**Information given**

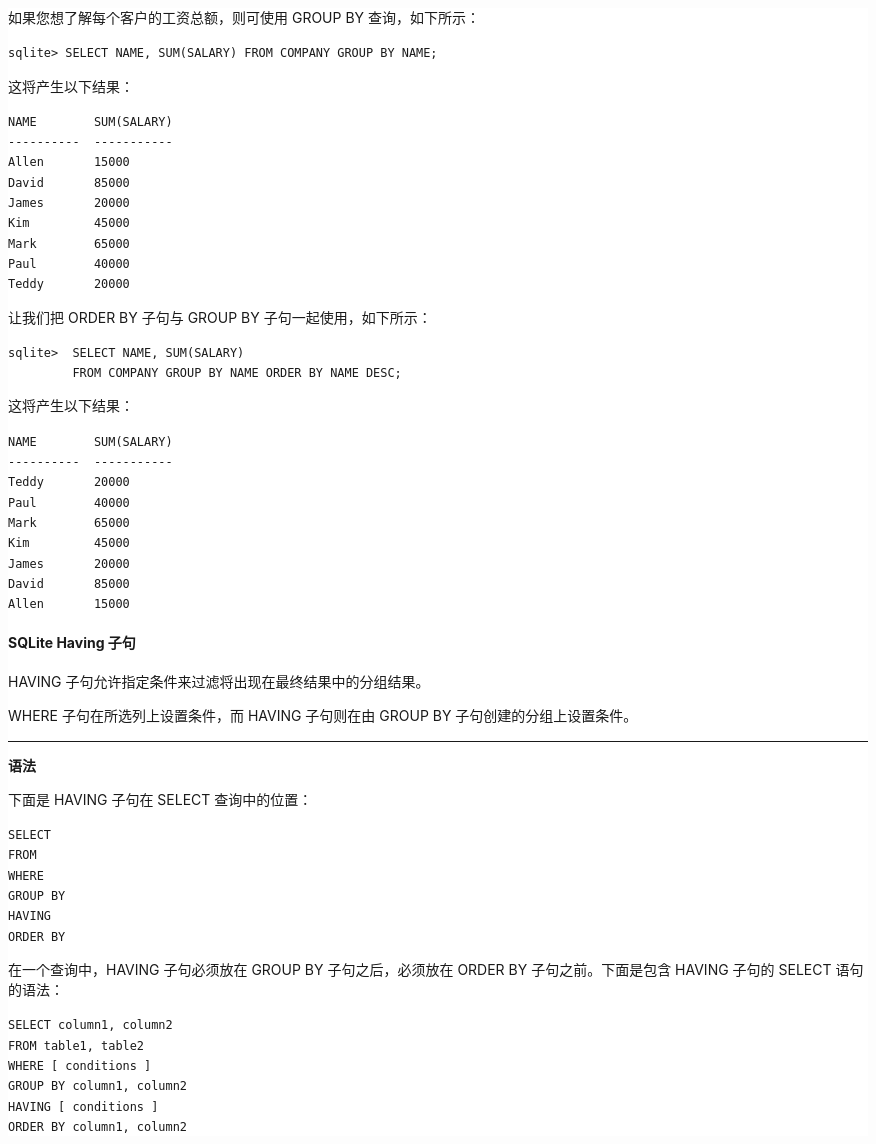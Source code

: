 如果您想了解每个客户的工资总额，则可使用 GROUP BY 查询，如下所示：

	sqlite> SELECT NAME, SUM(SALARY) FROM COMPANY GROUP BY NAME;

这将产生以下结果：

	NAME        SUM(SALARY)
	----------  -----------
	Allen       15000
	David       85000
	James       20000
	Kim         45000
	Mark        65000
	Paul        40000
	Teddy       20000

让我们把 ORDER BY 子句与 GROUP BY 子句一起使用，如下所示：

	sqlite>  SELECT NAME, SUM(SALARY)
	         FROM COMPANY GROUP BY NAME ORDER BY NAME DESC;

这将产生以下结果：

	NAME        SUM(SALARY)
	----------  -----------
	Teddy       20000
	Paul        40000
	Mark        65000
	Kim         45000
	James       20000
	David       85000
	Allen       15000

#### SQLite Having 子句
HAVING 子句允许指定条件来过滤将出现在最终结果中的分组结果。

WHERE 子句在所选列上设置条件，而 HAVING 子句则在由 GROUP BY 子句创建的分组上设置条件。

---

**语法**

下面是 HAVING 子句在 SELECT 查询中的位置：

	SELECT
	FROM
	WHERE
	GROUP BY
	HAVING
	ORDER BY

在一个查询中，HAVING 子句必须放在 GROUP BY 子句之后，必须放在 ORDER BY 子句之前。下面是包含 HAVING 子句的 SELECT 语句的语法：

	SELECT column1, column2
	FROM table1, table2
	WHERE [ conditions ]
	GROUP BY column1, column2
	HAVING [ conditions ]
	ORDER BY column1, column2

**Problem requirements**
Please copy out each line of the data in which the word "conditions" occurs.

**Result for this exercise**
	WHERE [ conditions ]
	HAVING [ conditions ]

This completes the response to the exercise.